How to complete this task - From the first line to the last, give the material again exactly, without the images.

——

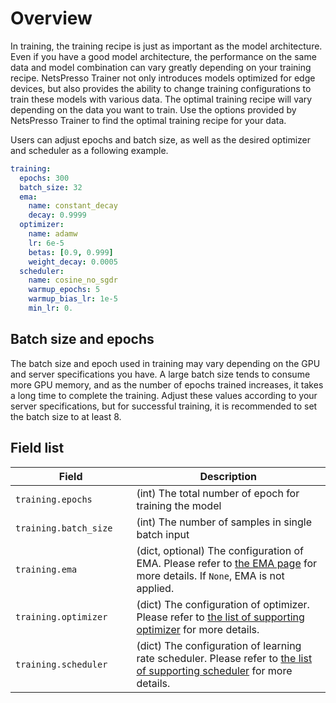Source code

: # Overview

In training, the training recipe is just as important as the model architecture. Even if you have a good model architecture, the performance on the same data and model combination can vary greatly depending on your training recipe. NetsPresso Trainer not only introduces models optimized for edge devices, but also provides the ability to change training configurations to train these models with various data. The optimal training recipe will vary depending on the data you want to train. Use the options provided by NetsPresso Trainer to find the optimal training recipe for your data.

Users can adjust epochs and batch size, as well as the desired optimizer and scheduler as a following example.

```yaml
training:
  epochs: 300
  batch_size: 32 
  ema:
    name: constant_decay
    decay: 0.9999
  optimizer:
    name: adamw
    lr: 6e-5
    betas: [0.9, 0.999]
    weight_decay: 0.0005
  scheduler:
    name: cosine_no_sgdr
    warmup_epochs: 5
    warmup_bias_lr: 1e-5
    min_lr: 0.
```

## Batch size and epochs

The batch size and epoch used in training may vary depending on the GPU and server specifications you have. A large batch size tends to consume more GPU memory, and as the number of epochs trained increases, it takes a long time to complete the training.
Adjust these values according to your server specifications, but for successful training, it is recommended to set the batch size to at least 8.

## Field list

| Field <img width=200/> | Description |
|---|---|
| `training.epochs` | (int) The total number of epoch for training the model |
| `training.batch_size` | (int) The number of samples in single batch input |
| `training.ema` | (dict, optional) The configuration of EMA. Please refer to [the EMA page](./ema.md) for more details. If `None`, EMA is not applied. |
| `training.optimizer` | (dict) The configuration of optimizer. Please refer to [the list of supporting optimizer](./optimizers.md) for more details. |
| `training.scheduler` | (dict) The configuration of learning rate scheduler. Please refer to [the list of supporting scheduler](./schedulers.md) for more details. |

——

Response to this exercise -
Source code

: # Overview

In training, the training recipe is just as important as the model architecture. Even if you have a good model architecture, the performance on the same data and model combination can vary greatly depending on your training recipe. NetsPresso Trainer not only introduces models optimized for edge devices, but also provides the ability to change training configurations to train these models with various data. The optimal training recipe will vary depending on the data you want to train. Use the options provided by NetsPresso Trainer to find the optimal training recipe for your data.

Users can adjust epochs and batch size, as well as the desired optimizer and scheduler as a following example.

```yaml
training:
  epochs: 300
  batch_size: 32 
  ema:
    name: constant_decay
    decay: 0.9999
  optimizer:
    name: adamw
    lr: 6e-5
    betas: [0.9, 0.999]
    weight_decay: 0.0005
  scheduler:
    name: cosine_no_sgdr
    warmup_epochs: 5
    warmup_bias_lr: 1e-5
    min_lr: 0.
```

## Batch size and epochs

The batch size and epoch used in training may vary depending on the GPU and server specifications you have. A large batch size tends to consume more GPU memory, and as the number of epochs trained increases, it takes a long time to complete the training.
Adjust these values according to your server specifications, but for successful training, it is recommended to set the batch size to at least 8.

## Field list

| Field <img width=200/> | Description |
|---|---|
| `training.epochs` | (int) The total number of epoch for training the model |
| `training.batch_size` | (int) The number of samples in single batch input |
| `training.ema` | (dict, optional) The configuration of EMA. Please refer to [the EMA page](./ema.md) for more details. If `None`, EMA is not applied. |
| `training.optimizer` | (dict) The configuration of optimizer. Please refer to [the list of supporting optimizer](./optimizers.md) for more details. |
| `training.scheduler` | (dict) The configuration of learning rate scheduler. Please refer to [the list of supporting scheduler](./schedulers.md) for more details. |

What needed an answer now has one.